Zona euro: crescita record, massimi di 12 anni

24 Gennaio 2018, di Alessandra Caparello

BRUXELLES (WSI) – L’economia dell‘area euro registra la crescita migliore in quasi 12 anni. Secondo gli ultimi dati resi noti da Markit l’eurozona ha iniziato il 2018 con una nuova accelerazione di crescita toccando un valore record in quasi 12 anni, accompagnato dal maggior aumento dell’occupazione dal 2000 e dalla più alta pressione sui prezzi in quasi sette anni.

L’Indice PMI IHS Markit dell’eurozona si è attestato a gennaio su 58,6, in aumento da 58,1 di dicembre e indicando un valore record da giugno 2006. Accelera il settore terziario che registra il tasso più rapido da agosto del 2007, controbilanciando un rallentamento che si segnala invece nel settore manifatturiero anche se rimane solido.

Negli ultimi tre mesi anche la produzione industriale ha toccato un record, registrando il più forte aumento dal 2000 e questo grazie al forte aumento di nuovi ordini. Il flusso di ordini in entrata infatti rappresenta il secondo maggiore incremento da luglio 2007 e le aziende hanno mostrato a gennaio aspettative più ottimistiche per il prossimo anno, con previsioni di ripresa che hanno indicato un valore record in otto mesi.

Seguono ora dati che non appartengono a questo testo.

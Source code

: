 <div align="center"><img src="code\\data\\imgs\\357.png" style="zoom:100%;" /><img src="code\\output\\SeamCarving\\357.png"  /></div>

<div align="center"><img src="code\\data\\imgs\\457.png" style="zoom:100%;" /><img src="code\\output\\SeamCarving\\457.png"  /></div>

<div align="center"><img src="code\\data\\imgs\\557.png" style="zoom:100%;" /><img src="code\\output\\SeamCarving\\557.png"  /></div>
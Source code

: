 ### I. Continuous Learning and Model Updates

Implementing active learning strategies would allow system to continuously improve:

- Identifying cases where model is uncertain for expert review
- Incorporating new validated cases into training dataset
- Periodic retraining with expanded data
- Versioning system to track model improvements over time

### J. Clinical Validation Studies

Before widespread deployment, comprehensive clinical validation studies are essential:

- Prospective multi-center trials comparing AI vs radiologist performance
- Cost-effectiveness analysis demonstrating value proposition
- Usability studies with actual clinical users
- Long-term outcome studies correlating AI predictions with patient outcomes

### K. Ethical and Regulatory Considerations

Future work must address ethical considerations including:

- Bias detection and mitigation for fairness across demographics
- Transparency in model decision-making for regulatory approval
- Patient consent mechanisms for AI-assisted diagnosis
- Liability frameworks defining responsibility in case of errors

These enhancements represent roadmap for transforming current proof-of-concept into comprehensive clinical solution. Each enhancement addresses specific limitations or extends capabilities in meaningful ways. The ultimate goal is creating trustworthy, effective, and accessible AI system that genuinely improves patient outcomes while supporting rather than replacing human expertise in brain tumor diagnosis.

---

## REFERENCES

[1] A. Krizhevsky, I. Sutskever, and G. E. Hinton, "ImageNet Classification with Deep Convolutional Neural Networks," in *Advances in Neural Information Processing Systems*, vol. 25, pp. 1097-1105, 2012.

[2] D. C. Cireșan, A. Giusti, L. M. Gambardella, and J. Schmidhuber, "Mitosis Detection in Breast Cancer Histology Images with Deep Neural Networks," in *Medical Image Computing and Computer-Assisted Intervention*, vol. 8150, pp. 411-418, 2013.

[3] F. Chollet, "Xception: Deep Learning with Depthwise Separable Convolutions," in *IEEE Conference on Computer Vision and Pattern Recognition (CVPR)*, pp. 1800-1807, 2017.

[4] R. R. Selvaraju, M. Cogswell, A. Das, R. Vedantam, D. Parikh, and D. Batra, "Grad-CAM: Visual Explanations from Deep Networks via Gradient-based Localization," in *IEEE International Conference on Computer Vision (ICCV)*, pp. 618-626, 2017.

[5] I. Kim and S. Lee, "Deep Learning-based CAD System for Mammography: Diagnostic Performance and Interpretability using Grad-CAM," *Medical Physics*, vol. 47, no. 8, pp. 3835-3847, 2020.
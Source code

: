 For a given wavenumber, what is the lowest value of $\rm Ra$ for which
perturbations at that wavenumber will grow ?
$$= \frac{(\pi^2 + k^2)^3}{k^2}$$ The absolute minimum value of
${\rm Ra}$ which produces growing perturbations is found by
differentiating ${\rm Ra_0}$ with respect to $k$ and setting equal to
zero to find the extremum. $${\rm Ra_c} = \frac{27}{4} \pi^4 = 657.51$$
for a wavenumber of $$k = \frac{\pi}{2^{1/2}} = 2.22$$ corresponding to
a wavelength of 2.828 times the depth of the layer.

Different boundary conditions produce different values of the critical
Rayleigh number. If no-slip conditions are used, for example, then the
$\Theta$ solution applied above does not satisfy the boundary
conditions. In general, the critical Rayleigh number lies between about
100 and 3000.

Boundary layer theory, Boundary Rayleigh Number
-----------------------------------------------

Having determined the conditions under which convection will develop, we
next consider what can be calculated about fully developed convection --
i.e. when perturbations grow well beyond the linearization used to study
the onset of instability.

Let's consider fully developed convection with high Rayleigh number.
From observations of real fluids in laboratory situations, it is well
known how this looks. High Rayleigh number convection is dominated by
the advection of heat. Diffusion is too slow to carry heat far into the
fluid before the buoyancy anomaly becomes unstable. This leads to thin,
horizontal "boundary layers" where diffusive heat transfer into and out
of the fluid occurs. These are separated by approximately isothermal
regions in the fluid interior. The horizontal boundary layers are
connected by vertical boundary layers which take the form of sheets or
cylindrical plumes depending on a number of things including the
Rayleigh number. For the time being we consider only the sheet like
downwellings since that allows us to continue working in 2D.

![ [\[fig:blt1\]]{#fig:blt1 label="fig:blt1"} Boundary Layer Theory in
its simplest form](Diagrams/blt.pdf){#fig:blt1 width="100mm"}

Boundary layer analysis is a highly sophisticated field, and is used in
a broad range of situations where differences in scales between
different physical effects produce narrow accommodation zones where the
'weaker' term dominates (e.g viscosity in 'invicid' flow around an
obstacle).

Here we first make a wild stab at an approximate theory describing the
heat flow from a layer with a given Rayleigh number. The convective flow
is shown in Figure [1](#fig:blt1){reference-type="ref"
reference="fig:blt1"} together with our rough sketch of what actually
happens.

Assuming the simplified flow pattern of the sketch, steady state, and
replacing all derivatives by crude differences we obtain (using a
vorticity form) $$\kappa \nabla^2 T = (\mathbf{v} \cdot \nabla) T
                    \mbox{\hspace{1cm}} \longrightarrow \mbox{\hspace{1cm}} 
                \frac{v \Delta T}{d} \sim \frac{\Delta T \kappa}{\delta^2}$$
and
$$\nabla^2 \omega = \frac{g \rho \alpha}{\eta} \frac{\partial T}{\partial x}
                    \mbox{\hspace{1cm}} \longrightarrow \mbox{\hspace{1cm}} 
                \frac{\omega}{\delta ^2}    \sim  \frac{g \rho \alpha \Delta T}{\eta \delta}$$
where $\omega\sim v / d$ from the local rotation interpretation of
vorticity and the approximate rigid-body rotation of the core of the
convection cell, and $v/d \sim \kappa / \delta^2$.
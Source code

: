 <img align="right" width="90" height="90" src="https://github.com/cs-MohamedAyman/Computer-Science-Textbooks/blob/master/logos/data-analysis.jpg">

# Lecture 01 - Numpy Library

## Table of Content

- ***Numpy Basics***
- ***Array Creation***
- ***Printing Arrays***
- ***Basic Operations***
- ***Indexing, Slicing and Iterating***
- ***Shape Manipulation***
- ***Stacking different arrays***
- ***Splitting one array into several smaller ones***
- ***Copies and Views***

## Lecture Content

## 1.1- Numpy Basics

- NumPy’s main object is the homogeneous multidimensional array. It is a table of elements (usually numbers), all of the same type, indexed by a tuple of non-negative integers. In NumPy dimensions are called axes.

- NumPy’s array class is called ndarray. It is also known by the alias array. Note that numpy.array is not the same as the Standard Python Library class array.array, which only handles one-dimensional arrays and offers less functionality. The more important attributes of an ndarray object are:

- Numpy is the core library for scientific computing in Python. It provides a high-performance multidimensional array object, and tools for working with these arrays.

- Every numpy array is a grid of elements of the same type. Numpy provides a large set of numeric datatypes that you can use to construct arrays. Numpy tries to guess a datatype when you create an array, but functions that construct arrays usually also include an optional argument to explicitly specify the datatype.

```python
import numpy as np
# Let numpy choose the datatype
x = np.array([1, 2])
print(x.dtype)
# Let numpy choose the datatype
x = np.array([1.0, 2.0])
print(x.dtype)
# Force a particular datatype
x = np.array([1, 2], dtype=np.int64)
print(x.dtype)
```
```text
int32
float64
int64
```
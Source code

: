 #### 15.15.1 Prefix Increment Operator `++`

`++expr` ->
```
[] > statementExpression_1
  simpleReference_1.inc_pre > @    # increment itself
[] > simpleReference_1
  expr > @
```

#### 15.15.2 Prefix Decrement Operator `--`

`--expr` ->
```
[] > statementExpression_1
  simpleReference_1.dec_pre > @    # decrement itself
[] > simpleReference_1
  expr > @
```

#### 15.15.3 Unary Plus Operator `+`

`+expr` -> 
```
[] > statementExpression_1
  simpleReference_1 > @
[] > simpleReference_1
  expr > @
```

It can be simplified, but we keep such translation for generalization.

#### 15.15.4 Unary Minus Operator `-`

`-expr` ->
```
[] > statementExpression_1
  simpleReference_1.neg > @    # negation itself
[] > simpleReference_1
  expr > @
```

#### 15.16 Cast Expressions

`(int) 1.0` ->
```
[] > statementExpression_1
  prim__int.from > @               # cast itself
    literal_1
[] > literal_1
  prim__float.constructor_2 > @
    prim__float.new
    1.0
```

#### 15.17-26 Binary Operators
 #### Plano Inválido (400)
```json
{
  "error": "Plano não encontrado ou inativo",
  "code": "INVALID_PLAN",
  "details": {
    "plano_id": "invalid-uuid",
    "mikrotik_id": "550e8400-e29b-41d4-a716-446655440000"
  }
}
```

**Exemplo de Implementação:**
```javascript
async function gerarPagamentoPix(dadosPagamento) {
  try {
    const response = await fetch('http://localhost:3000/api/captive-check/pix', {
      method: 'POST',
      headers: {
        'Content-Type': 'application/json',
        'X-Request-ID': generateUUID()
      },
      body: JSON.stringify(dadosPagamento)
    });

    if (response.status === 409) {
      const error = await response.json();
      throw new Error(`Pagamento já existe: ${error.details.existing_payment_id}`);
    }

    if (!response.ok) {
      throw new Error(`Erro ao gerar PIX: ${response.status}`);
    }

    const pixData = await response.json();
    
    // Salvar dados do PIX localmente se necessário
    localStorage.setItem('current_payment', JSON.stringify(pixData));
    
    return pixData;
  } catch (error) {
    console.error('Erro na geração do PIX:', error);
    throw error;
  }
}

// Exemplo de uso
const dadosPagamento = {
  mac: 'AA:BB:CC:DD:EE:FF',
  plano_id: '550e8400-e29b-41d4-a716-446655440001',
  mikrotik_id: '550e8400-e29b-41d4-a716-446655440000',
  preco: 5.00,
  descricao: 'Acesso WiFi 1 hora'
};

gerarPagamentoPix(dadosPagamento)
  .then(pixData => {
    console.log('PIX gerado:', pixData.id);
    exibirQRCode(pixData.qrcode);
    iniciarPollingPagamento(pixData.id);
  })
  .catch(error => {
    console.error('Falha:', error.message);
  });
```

L’ economia dell’area euro si è così ulteriormente rafforzata all’inizio del 2018, dando segni di una ripresa dell’inflazione attesa da lungo tempo. L’aumento dei prezzi alla produzione rafforzerà la posizione dei membri più rigoristi all’interno del Consiglio direttivo della Banca centrale europea che si riunirà domani. Secondo l’IHS Markit, alcune delle ultime impennate dei prezzi si riferiscono ai costi più elevati per petrolio e materie prime, ma c’è anche la sensazione che l’inflazione possa finalmente cominciare a decollare.

“Il potere di prezzo più in generale è migliorato, poiché la domanda supera l’offerta di molti beni”.

Così ha dichiarato Chris Williamson, economista capo dell’ economia aziendale presso l’ IHS Markit.